Andrew conducts an interesting experiment during this week’s introduction. Is there a strong correlation between countries with friendly business practices, and countries with low debt to GDP? Andrew takes a look at several countries, and their GDP rates, on this week’s episode. Stay tuned till the end of his segment to find out the answer to this question!
[2:10] Greece is currently one of the worst three countries, in terms of debt to GDP.
[3:50] If you go to Montenegro, the Balkans, they really roll out the red carpet for you.
[5:40] Bulgaria has one of the lowest debt to GDP in the EU.
[6:10] Andrew reads off some of the countries that are doing well, when it comes to their debt.
[7:45:] Andrew wants to see if he can make a correlation between countries with friendly business practices and countries with good GDP.
[10:00] Andrew believes Chile has the right culture, but their economy has reached a peak, and it will drop a little bit.
[13:45] Andrew notes that the countries with good GDP are not located in the West.
[15:40] In the U.S., no matter what happens, it will never go down to a 10% flat corporate and personal tax rate.
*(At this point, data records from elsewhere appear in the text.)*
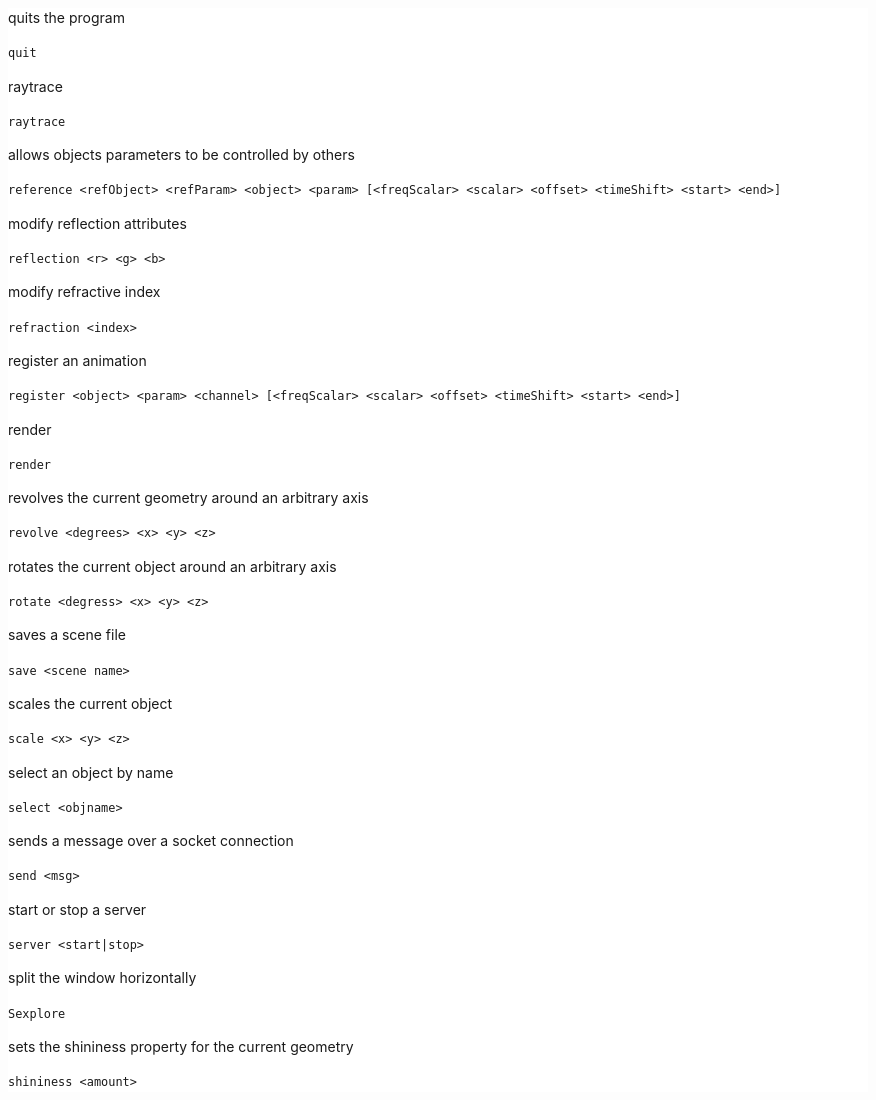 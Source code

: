 quits the program

	quit

raytrace

	raytrace

allows objects parameters to be controlled by others

	reference <refObject> <refParam> <object> <param> [<freqScalar> <scalar> <offset> <timeShift> <start> <end>]

modify reflection attributes

	reflection <r> <g> <b>

modify refractive index

	refraction <index>

register an animation

	register <object> <param> <channel> [<freqScalar> <scalar> <offset> <timeShift> <start> <end>]

render

	render

revolves the current geometry around an arbitrary axis

	revolve <degrees> <x> <y> <z>

rotates the current object around an arbitrary axis

	rotate <degress> <x> <y> <z>

saves a scene file

	save <scene name>

scales the current object

	scale <x> <y> <z>

select an object by name

	select <objname>

sends a message over a socket connection

	send <msg>

start or stop a server

	server <start|stop>

split the window horizontally

	Sexplore

sets the shininess property for the current geometry

	shininess <amount>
Trump has offered a 15% corporate tax rate, and economists say that it can’t be done.
[16:25] Andrew doesn’t say this to sound angry, but he believes the U.S. is the most corrupt country on earth.
[19:00] Conclusion: In many cases the objective business-friendly numbers and the public finances, in countries where they treat their people the best, do match up!
[20:55] The state of California is like a Kardashian. Andrew explains further.
[23:15] Why did Ashley want to be an entrepreneur?
[25:50] Ashley can do a majority of her business by computer and by phone.
[26:45] A majority of Ashley’s business is specialized in the sharing economy.
[27:55] If you want to be a disrupter, you just have to do it! Ashley has stopped asking for permission.
[28:55] Why did Ashley decide to go overseas? Why not stay in Texas doing what she’s doing now?
[30:35] When Ashley founded her business 7 years ago, she started it in Bahrain.
[32:00] Why did Ashley set up shop in Bahrain?
[32:55] It was easy for a woman to do business there.
[34:55] How does Ashley differentiate herself in such a competitive market?
[38:00] Why did Ashley move to London?
[39:00] Ashley has found it more difficult to be a company in the UK than in Bahrain.
[43:35] Ashley went from living in a nice big apartment in Bahrain, to living in a small box. The lifestyle is very different between the two countries.
The Lightning Round:
[47:40] One business – Insurance.
[48:10] One country – Stockholm, Sweden.
[48:45] One book – My Struggle by Karl Ove Knausgaard
[49:20] One tool – Google Flights.
[51:20] Is it best to renounce U.S. citizenship and keep Brazilian citizenship? What options are out there?
[52:45] If your parents have more than one citizenship, look into that and see if you have more passport options!
[57:25] You’re in good shape if you have both U.S. and Brazilian citizenship.
[59:00] If your passport has visa-free access to Europe, you’re in good shape!